- Genre: Action thriller; Family drama;
- Created by: Iván Escobar
- Screenplay by: Iván Escobar; Antonio Sánchez Olivas; Martín Suárez;
- Directed by: Gabe Ibáñez; Iñaki Peñafiel;
- Starring: Maggie Civantos; Esteban Meloni; Kiti Mánver; Vicente Romero; Loreto Mauleón; Ana Marzoa; Alba Planas; Bernardo Flores;
- Country of origin: Spain
- Original language: Spanish
- No. of seasons: 2
- No. of episodes: 16

Production
- Production companies: The Mediapro Studio [es]; Starzplay; Pantaya;

Original release
- Release: 16 January 2022 – present

= Express (TV series) =

Spanish television series

Express is a Spanish thriller television series created by Iván Escobar and directed by Gabe Ibáñez and Iñaki Peñafiel.
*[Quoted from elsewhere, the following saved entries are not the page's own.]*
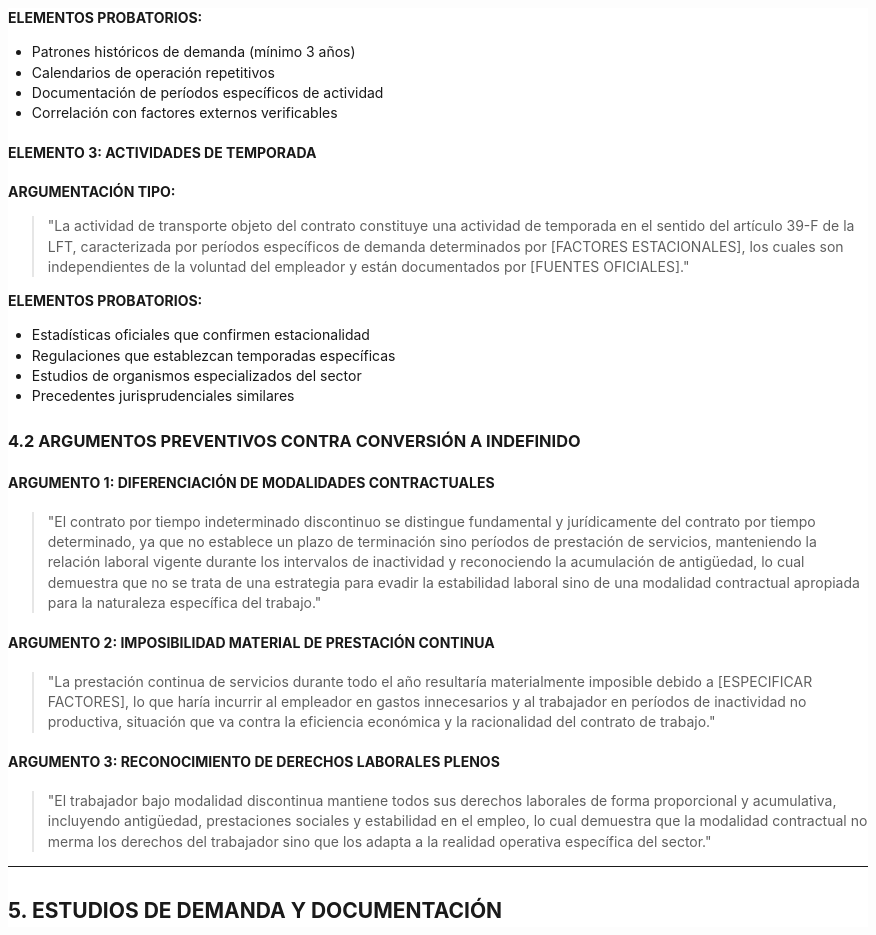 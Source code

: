 **ELEMENTOS PROBATORIOS:**
- Patrones históricos de demanda (mínimo 3 años)
- Calendarios de operación repetitivos
- Documentación de períodos específicos de actividad
- Correlación con factores externos verificables

#### ELEMENTO 3: ACTIVIDADES DE TEMPORADA

**ARGUMENTACIÓN TIPO:**
> "La actividad de transporte objeto del contrato constituye una actividad de temporada en el sentido del artículo 39-F de la LFT, caracterizada por períodos específicos de demanda determinados por [FACTORES ESTACIONALES], los cuales son independientes de la voluntad del empleador y están documentados por [FUENTES OFICIALES]."

**ELEMENTOS PROBATORIOS:**
- Estadísticas oficiales que confirmen estacionalidad
- Regulaciones que establezcan temporadas específicas
- Estudios de organismos especializados del sector
- Precedentes jurisprudenciales similares

### 4.2 ARGUMENTOS PREVENTIVOS CONTRA CONVERSIÓN A INDEFINIDO

#### ARGUMENTO 1: DIFERENCIACIÓN DE MODALIDADES CONTRACTUALES

> "El contrato por tiempo indeterminado discontinuo se distingue fundamental y jurídicamente del contrato por tiempo determinado, ya que no establece un plazo de terminación sino períodos de prestación de servicios, manteniendo la relación laboral vigente durante los intervalos de inactividad y reconociendo la acumulación de antigüedad, lo cual demuestra que no se trata de una estrategia para evadir la estabilidad laboral sino de una modalidad contractual apropiada para la naturaleza específica del trabajo."

#### ARGUMENTO 2: IMPOSIBILIDAD MATERIAL DE PRESTACIÓN CONTINUA

> "La prestación continua de servicios durante todo el año resultaría materialmente imposible debido a [ESPECIFICAR FACTORES], lo que haría incurrir al empleador en gastos innecesarios y al trabajador en períodos de inactividad no productiva, situación que va contra la eficiencia económica y la racionalidad del contrato de trabajo."

#### ARGUMENTO 3: RECONOCIMIENTO DE DERECHOS LABORALES PLENOS

> "El trabajador bajo modalidad discontinua mantiene todos sus derechos laborales de forma proporcional y acumulativa, incluyendo antigüedad, prestaciones sociales y estabilidad en el empleo, lo cual demuestra que la modalidad contractual no merma los derechos del trabajador sino que los adapta a la realidad operativa específica del sector."

---

## 5. ESTUDIOS DE DEMANDA Y DOCUMENTACIÓN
Starring Maggie Civantos as lead character, the plot concerns the so-called express kidnappings. It is the first Starzplay original series produced in Spain. It was released on 16 January 2022.

== Premise ==
Consisting of a dramatization of a so-called express kidnapping, the story follows Bárbara, a criminal psychologist who falls victim to one of such short-lived abductions.

== Production ==
Created by Iván Escobar and written by Escobar together with Antonio Sánchez Olivas and Martín Suárez, the series was produced by The Mediapro Studio, Starzplay (distributor in Spain and Latin-America) and Pantaya (distributor in the United States and Puerto Rico). Elsewhere, the Mediapro Studio Distribution will serve as distributor. It is thus the first Starzplay original series produced in Spain. Filming began by mid March 2021 and wrapped by early June 2021. Directed by Gabe Ibáñez and Iñaki Peñafiel, Express was primarily shot in a film set in Madrid. Shooting locations also included the Casa Huarte in the Puerta de Hierro area of Madrid. Consisting of 8 episodes, it is set for a 16 January 2022 release.